The basic template springs from bass riffs and a few words of Watt’s direction. From there, each piece was constructed via live studio jams, with each musician contributing what felt right – in essence, pure inspiration and improvisation.

“Nels” takes its time building and ebbing. Beginning with Cline’s ethereal, effects-driven noises, the effort morphs into a thumping jazz-rocker with fuzzy guitar, spacey keyboards, and the Watt/Bowne bottom end providing a thick, basic beat. Cline and company don’t stay in a solid groove, though, and circle back to quieter interludes rife with Jeff Beck meets Tony Williams’ Lifetime mannerisms. Because this is Cline’s quarter of the four-walled venture, his guitar and effects take center stage during most of the 10 minutes, offering sonic territory that’ll be appreciated by the guitarist’s fans. In true do-it-yourself fashion, “Nels” abruptly snaps closed with Cline’s jet-plane effects impression suddenly cut off.
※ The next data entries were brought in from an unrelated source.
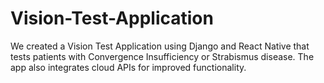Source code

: # Vision-Test-Application
We created a Vision Test Application using Django and React Native that tests patients with Convergence Insufficiency or Strabismus disease. The app also integrates cloud APIs for improved functionality. 
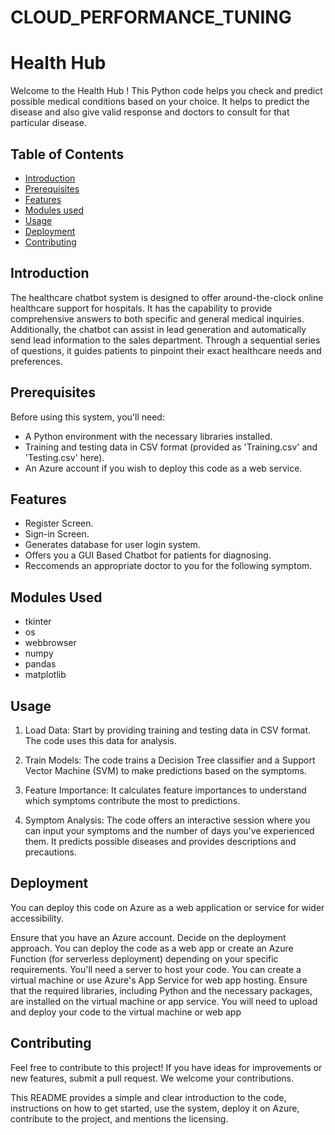 # CLOUD_PERFORMANCE_TUNING
# Health Hub

Welcome to the Health Hub ! This Python code helps you check and predict possible medical conditions based on your choice. It helps to predict the disease and also give valid response and doctors to consult for that particular disease.

## Table of Contents

- [Introduction](#introduction)
- [Prerequisites](#prerequisites)
- [Features](#Features)
- [Modules used](#modulesused)
- [Usage](#usage)
- [Deployment](#deployment)
- [Contributing](#contributing)

## Introduction

The healthcare chatbot system is designed to offer around-the-clock online healthcare support for hospitals. It has the capability to provide comprehensive answers to both specific and general medical inquiries. Additionally, the chatbot can assist in lead generation and automatically send lead information to the sales department. Through a sequential series of questions, it guides patients to pinpoint their exact healthcare needs and preferences.


## Prerequisites

Before using this system, you'll need:

- A Python environment with the necessary libraries installed.
- Training and testing data in CSV format (provided as 'Training.csv' and 'Testing.csv' here).
- An Azure account if you wish to deploy this code as a web service.

## Features

- Register Screen.
- Sign-in Screen.
- Generates database for user login system.
- Offers you a GUI Based Chatbot for patients for diagnosing. 
- Reccomends an appropriate doctor to you for the following symptom.

## Modules Used

- tkinter
- os
- webbrowser
- numpy
- pandas
- matplotlib


## Usage

1. Load Data: Start by providing training and testing data in CSV format. The code uses this data for analysis.

2. Train Models: The code trains a Decision Tree classifier and a Support Vector Machine (SVM) to make predictions based on the symptoms.

3. Feature Importance: It calculates feature importances to understand which symptoms contribute the most to predictions.

4. Symptom Analysis: The code offers an interactive session where you can input your symptoms and the number of days you've experienced them. It predicts possible diseases and provides descriptions and precautions.


## Deployment

You can deploy this code on Azure as a web application or service for wider accessibility. 

Ensure that you have an Azure account. 
Decide on the deployment approach. You can deploy the code as a web app or create an Azure Function (for serverless deployment) depending on your specific requirements.
You'll need a server to host your code. You can create a virtual machine or use Azure's App Service for web app hosting.
Ensure that the required libraries, including Python and the necessary packages, are installed on the virtual machine or app service.
You will need to upload and deploy your code to the virtual machine or web app

## Contributing

Feel free to contribute to this project! If you have ideas for improvements or new features, submit a pull request. We welcome your contributions.


This README provides a simple and clear introduction to the code, instructions on how to get started, use the system, deploy it on Azure, contribute to the project, and mentions the licensing.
Commencing in a similar style with Honda’s shimmering keyboards leading the way, “Yuka” finds itself complemented by Bowne’s lightly tapped percussion. The atmospheric introduction unexpectedly concludes as the group erupts into another furious fusion groove, slowing only when Watt begins to recite a repetitive, Mother Nature mantra about fire, wind, light, and water. The tune’s lyrical theme and subsequent middle section has a classic rock tinge, almost like something copped from an old Uriah Heep or Pink Floyd LP. But despite the fact that this is Honda’s cut, she remains behind the scenes for the most part.

“Watt” is by far the shortest and funkiest piece. Everyone contributes to a broken, soulful groove with a distinct Memphis inclination: this could have graced a Booker T. and the MGs B-side. Honda replicates that bluesy organ with Watt and Bowne holding down a solid beat Donald “Duck” Dunn and Al Jackson would approve of. Cline puts his own unique spin on Steve Cropper’s impeccable six-string chord changes. And towards the track’s conclusion the band slips in a slight noise-rock tease akin to Sonic Youth, but they bump right back to the Stax-Volt shiver for the last bar.
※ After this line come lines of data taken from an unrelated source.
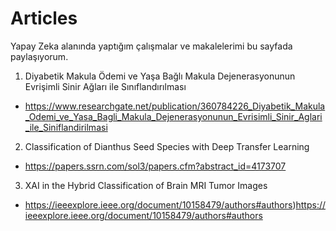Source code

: # Articles

Yapay Zeka alanında yaptığım çalışmalar ve makalelerimi bu sayfada paylaşıyorum.

1) Diyabetik Makula Ödemi ve Yaşa Bağlı Makula Dejenerasyonunun Evrişimli Sinir Ağları ile Sınıflandırılması
* https://www.researchgate.net/publication/360784226_Diyabetik_Makula_Odemi_ve_Yasa_Bagli_Makula_Dejenerasyonunun_Evrisimli_Sinir_Aglari_ile_Siniflandirilmasi

2) Classification of Dianthus Seed Species with Deep Transfer Learning
* https://papers.ssrn.com/sol3/papers.cfm?abstract_id=4173707

3) XAI in the Hybrid Classification of Brain MRI Tumor Images
* https://ieeexplore.ieee.org/document/10158479/authors#authors)https://ieeexplore.ieee.org/document/10158479/authors#authors
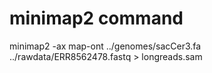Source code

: # minimap2 command
minimap2 -ax map-ont ../genomes/sacCer3.fa ../rawdata/ERR8562478.fastq > longreads.sam

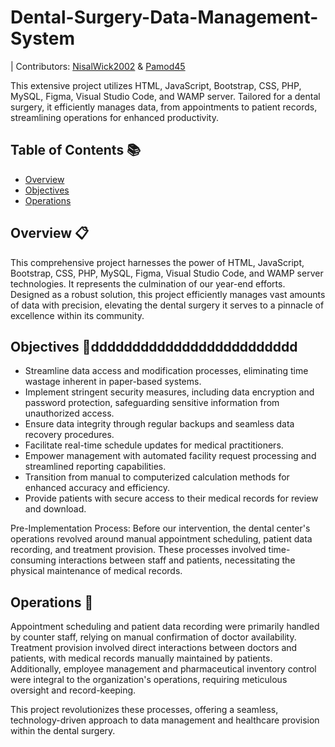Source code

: # Dental-Surgery-Data-Management-System

| Contributors: [NisalWick2002](https://github.com/NisalWick2002) & [Pamod45](https://github.com/Pamod45)

This extensive project utilizes HTML, JavaScript, Bootstrap, CSS, PHP, MySQL, Figma, Visual Studio Code, and WAMP server. Tailored for a dental surgery, it efficiently manages data, from appointments to patient records, streamlining operations for enhanced productivity.

## Table of Contents 📚

- [Overview](https://github.com/NisalWick2002/Dental-Surgery-Data-Management-System?tab=readme-ov-file#overview-)
- [Objectives](https://github.com/NisalWick2002/Dental-Surgery-Data-Management-System?tab=readme-ov-file#objectives-)
- [Operations](https://github.com/NisalWick2002/Dental-Surgery-Data-Management-System?tab=readme-ov-file#operations-)

## Overview 📋

This comprehensive project harnesses the power of HTML, JavaScript, Bootstrap, CSS, PHP, MySQL, Figma, Visual Studio Code, and WAMP server technologies. It represents the culmination of our year-end efforts. Designed as a robust solution, this project efficiently manages vast amounts of data with precision, elevating the dental surgery it serves to a pinnacle of excellence within its community.

## Objectives 🎯ddddddddddddddddddddddddd

- Streamline data access and modification processes, eliminating time wastage inherent in paper-based systems.
- Implement stringent security measures, including data encryption and password protection, safeguarding sensitive information from unauthorized access.
- Ensure data integrity through regular backups and seamless data recovery procedures.
- Facilitate real-time schedule updates for medical practitioners.
- Empower management with automated facility request processing and streamlined reporting capabilities.
- Transition from manual to computerized calculation methods for enhanced accuracy and efficiency.
- Provide patients with secure access to their medical records for review and download.

Pre-Implementation Process:
Before our intervention, the dental center's operations revolved around manual appointment scheduling, patient data recording, and treatment provision. 
These processes involved time-consuming interactions between staff and patients, necessitating the physical maintenance of medical records.

## Operations 🔧

Appointment scheduling and patient data recording were primarily handled by counter staff, relying on manual confirmation of doctor availability. Treatment provision involved direct interactions between doctors and patients, with medical records manually maintained by patients. Additionally, employee management and pharmaceutical inventory control were integral to the organization's operations, requiring meticulous oversight and record-keeping.

This project revolutionizes these processes, offering a seamless, technology-driven approach to data management and healthcare provision within the dental surgery.
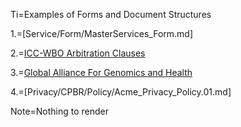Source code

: Ti=Examples of Forms and Document Structures

1.=[Service/Form/MasterServices_Form.md]

2.=<a href="http://www.commonaccord.org/index.php?action=source&file=/01/Agt/Sec/Forum/Arb/ICC/Library_T02_Multilingual_V01">ICC-WBO Arbitration Clauses</a>

3.=<a href="http://ga4gh.commonaccord.org/index.php?action=list&file=./Demo/">Global Alliance For Genomics and Health</a>

4.=[Privacy/CPBR/Policy/Acme_Privacy_Policy.01.md]

Note=Nothing to render

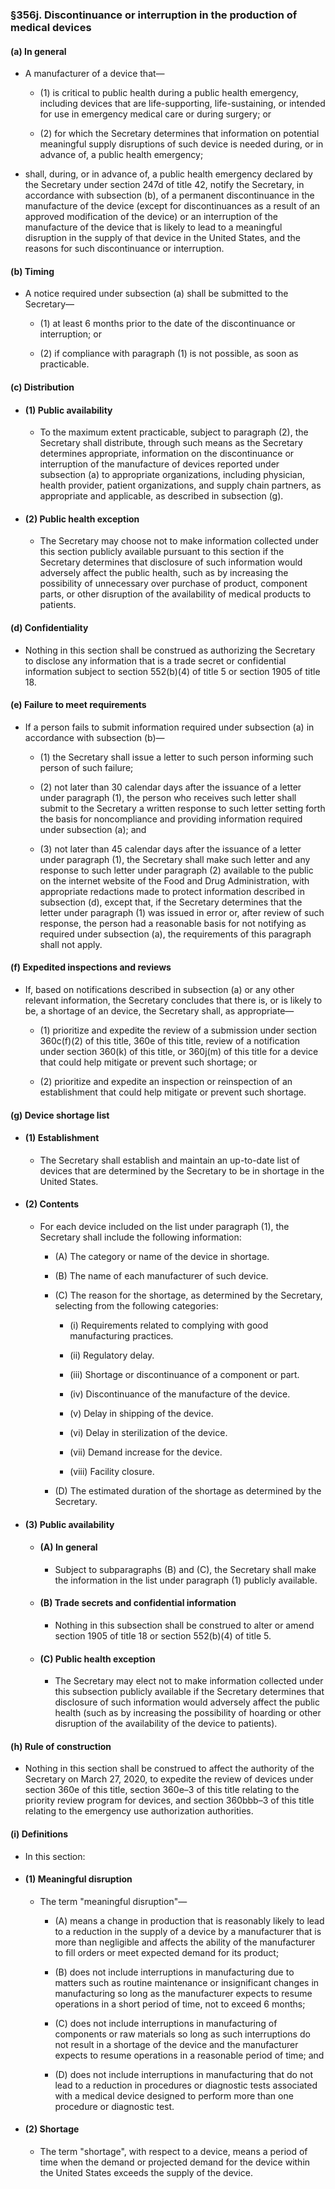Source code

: ### §356j. Discontinuance or interruption in the production of medical devices
#### (a) In general
* A manufacturer of a device that—

  * (1) is critical to public health during a public health emergency, including devices that are life-supporting, life-sustaining, or intended for use in emergency medical care or during surgery; or

  * (2) for which the Secretary determines that information on potential meaningful supply disruptions of such device is needed during, or in advance of, a public health emergency;


* shall, during, or in advance of, a public health emergency declared by the Secretary under section 247d of title 42, notify the Secretary, in accordance with subsection (b), of a permanent discontinuance in the manufacture of the device (except for discontinuances as a result of an approved modification of the device) or an interruption of the manufacture of the device that is likely to lead to a meaningful disruption in the supply of that device in the United States, and the reasons for such discontinuance or interruption.

#### (b) Timing
* A notice required under subsection (a) shall be submitted to the Secretary—

  * (1) at least 6 months prior to the date of the discontinuance or interruption; or

  * (2) if compliance with paragraph (1) is not possible, as soon as practicable.

#### (c) Distribution
* #### (1) Public availability
  * To the maximum extent practicable, subject to paragraph (2), the Secretary shall distribute, through such means as the Secretary determines appropriate, information on the discontinuance or interruption of the manufacture of devices reported under subsection (a) to appropriate organizations, including physician, health provider, patient organizations, and supply chain partners, as appropriate and applicable, as described in subsection (g).

* #### (2) Public health exception
  * The Secretary may choose not to make information collected under this section publicly available pursuant to this section if the Secretary determines that disclosure of such information would adversely affect the public health, such as by increasing the possibility of unnecessary over purchase of product, component parts, or other disruption of the availability of medical products to patients.

#### (d) Confidentiality
* Nothing in this section shall be construed as authorizing the Secretary to disclose any information that is a trade secret or confidential information subject to section 552(b)(4) of title 5 or section 1905 of title 18.

#### (e) Failure to meet requirements
* If a person fails to submit information required under subsection (a) in accordance with subsection (b)—

  * (1) the Secretary shall issue a letter to such person informing such person of such failure;

  * (2) not later than 30 calendar days after the issuance of a letter under paragraph (1), the person who receives such letter shall submit to the Secretary a written response to such letter setting forth the basis for noncompliance and providing information required under subsection (a); and

  * (3) not later than 45 calendar days after the issuance of a letter under paragraph (1), the Secretary shall make such letter and any response to such letter under paragraph (2) available to the public on the internet website of the Food and Drug Administration, with appropriate redactions made to protect information described in subsection (d), except that, if the Secretary determines that the letter under paragraph (1) was issued in error or, after review of such response, the person had a reasonable basis for not notifying as required under subsection (a), the requirements of this paragraph shall not apply.

#### (f) Expedited inspections and reviews
* If, based on notifications described in subsection (a) or any other relevant information, the Secretary concludes that there is, or is likely to be, a shortage of an device, the Secretary shall, as appropriate—

  * (1) prioritize and expedite the review of a submission under section 360c(f)(2) of this title, 360e of this title, review of a notification under section 360(k) of this title, or 360j(m) of this title for a device that could help mitigate or prevent such shortage; or

  * (2) prioritize and expedite an inspection or reinspection of an establishment that could help mitigate or prevent such shortage.

#### (g) Device shortage list
* #### (1) Establishment
  * The Secretary shall establish and maintain an up-to-date list of devices that are determined by the Secretary to be in shortage in the United States.

* #### (2) Contents
  * For each device included on the list under paragraph (1), the Secretary shall include the following information:

    * (A) The category or name of the device in shortage.

    * (B) The name of each manufacturer of such device.

    * (C) The reason for the shortage, as determined by the Secretary, selecting from the following categories:

      * (i) Requirements related to complying with good manufacturing practices.

      * (ii) Regulatory delay.

      * (iii) Shortage or discontinuance of a component or part.

      * (iv) Discontinuance of the manufacture of the device.

      * (v) Delay in shipping of the device.

      * (vi) Delay in sterilization of the device.

      * (vii) Demand increase for the device.

      * (viii) Facility closure.


    * (D) The estimated duration of the shortage as determined by the Secretary.

* #### (3) Public availability
  * #### (A) In general
    * Subject to subparagraphs (B) and (C), the Secretary shall make the information in the list under paragraph (1) publicly available.

  * #### (B) Trade secrets and confidential information
    * Nothing in this subsection shall be construed to alter or amend section 1905 of title 18 or section 552(b)(4) of title 5.

  * #### (C) Public health exception
    * The Secretary may elect not to make information collected under this subsection publicly available if the Secretary determines that disclosure of such information would adversely affect the public health (such as by increasing the possibility of hoarding or other disruption of the availability of the device to patients).

#### (h) Rule of construction
* Nothing in this section shall be construed to affect the authority of the Secretary on March 27, 2020, to expedite the review of devices under section 360e of this title, section 360e–3 of this title relating to the priority review program for devices, and section 360bbb–3 of this title relating to the emergency use authorization authorities.

#### (i) Definitions
* In this section:

* #### (1) Meaningful disruption
  * The term "meaningful disruption"—

    * (A) means a change in production that is reasonably likely to lead to a reduction in the supply of a device by a manufacturer that is more than negligible and affects the ability of the manufacturer to fill orders or meet expected demand for its product;

    * (B) does not include interruptions in manufacturing due to matters such as routine maintenance or insignificant changes in manufacturing so long as the manufacturer expects to resume operations in a short period of time, not to exceed 6 months;

    * (C) does not include interruptions in manufacturing of components or raw materials so long as such interruptions do not result in a shortage of the device and the manufacturer expects to resume operations in a reasonable period of time; and

    * (D) does not include interruptions in manufacturing that do not lead to a reduction in procedures or diagnostic tests associated with a medical device designed to perform more than one procedure or diagnostic test.

* #### (2) Shortage
  * The term "shortage", with respect to a device, means a period of time when the demand or projected demand for the device within the United States exceeds the supply of the device.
At an epic 19 minutes, “Dougie” captures one third of the disc’s total time. Like “Nels,” the foursome uses space and time to open up the proceedings. Nothing is hurried and everything moves at a reflective pace. Bowne emphasizes cymbals, brushes, toms and occasional hi-hat while Cline stakes out a violin-like stance with what sounds like an e-bow and Honda supplies an otherworldly background. As Bowne reveals his jazz roots during a drum solo highlighting his melodic skills, the majority of the lengthy jam recalls Weather Report’s late-1970s heyday.
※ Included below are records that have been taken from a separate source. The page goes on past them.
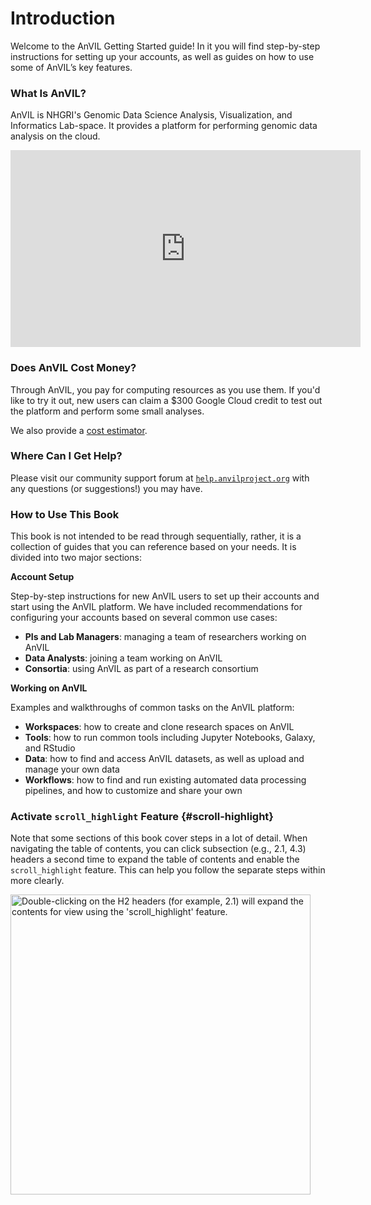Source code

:# Introduction 

Welcome to the AnVIL Getting Started guide!  In it you will find step-by-step instructions for setting up your accounts, as well as guides on how to use some of AnVIL’s key features.

### What Is AnVIL?

AnVIL is NHGRI's Genomic Data Science Analysis, Visualization, and Informatics Lab-space.  It provides a platform for performing genomic data analysis on the cloud.

<iframe width="560" height="315" src="https://www.youtube.com/embed/XC5qzj-yZb8" title="YouTube video player" frameborder="0" allow="accelerometer; autoplay; clipboard-write; encrypted-media; gyroscope; picture-in-picture" allowfullscreen></iframe>

### Does AnVIL Cost Money?

Through AnVIL, you pay for computing resources as you use them.  If you'd like to try it out, new users can claim a $300 Google Cloud credit to test out the platform and perform some small analyses.

We also provide a [cost estimator](budget-templates.html#types-of-costs).

### Where Can I Get Help?

Please visit our community support forum at [`help.anvilproject.org`](https://help.anvilproject.org) with any questions (or suggestions!) you may have.

### How to Use This Book

This book is not intended to be read through sequentially, rather, it is a collection of guides that you can reference based on your needs.  It is divided into two major sections:

**Account Setup**

Step-by-step instructions for new AnVIL users to set up their accounts and start using the AnVIL platform.  We have included recommendations for configuring your accounts based on several common use cases:

- **PIs and Lab Managers**: managing a team of researchers working on AnVIL
- **Data Analysts**: joining a team working on AnVIL
- **Consortia**: using AnVIL as part of a research consortium

**Working on AnVIL**

Examples and walkthroughs of common tasks on the AnVIL platform:

- **Workspaces**: how to create and clone research spaces on AnVIL
- **Tools**: how to run common tools including Jupyter Notebooks, Galaxy, and RStudio
- **Data**: how to find and access AnVIL datasets, as well as upload and manage your own data
- **Workflows**: how to find and run existing automated data processing pipelines, and how to customize and share your own

### Activate `scroll_highlight` Feature {#scroll-highlight}

Note that some sections of this book cover steps in a lot of detail. When navigating the table of contents, you can click subsection (e.g., 2.1, 4.3) headers a second time to expand the table of contents and enable the `scroll_highlight` feature. This can help you follow the separate steps within more clearly.

<img src="01-intro_files/figure-html//18yUr5XSEMgPk8JXFLKfG9JF7L9NpKbCF_mIcXagogKg_gde0d2ef5f6_0_1.png" title="Double-clicking on the H2 headers (for example, 2.1) will expand the contents for view using the 'scroll_highlight' feature." alt="Double-clicking on the H2 headers (for example, 2.1) will expand the contents for view using the 'scroll_highlight' feature." width="480" />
While Floored by Four might have been initiated by Watt, his proj (as he dubs it) will most likely appeal to anyone who knows Bowne and Cline, since they dominate the instrumentals. Watt hasn’t sat back to rest, though. He’s already arranged to do another session with The Unknown Instructors, three albums have been recorded with Cline and are ready to go, in addition to plans regarding the longstanding Missingmen ensemble. At his own estimate, Watt guesses there could a dozen or more undertakings he may donate his time to.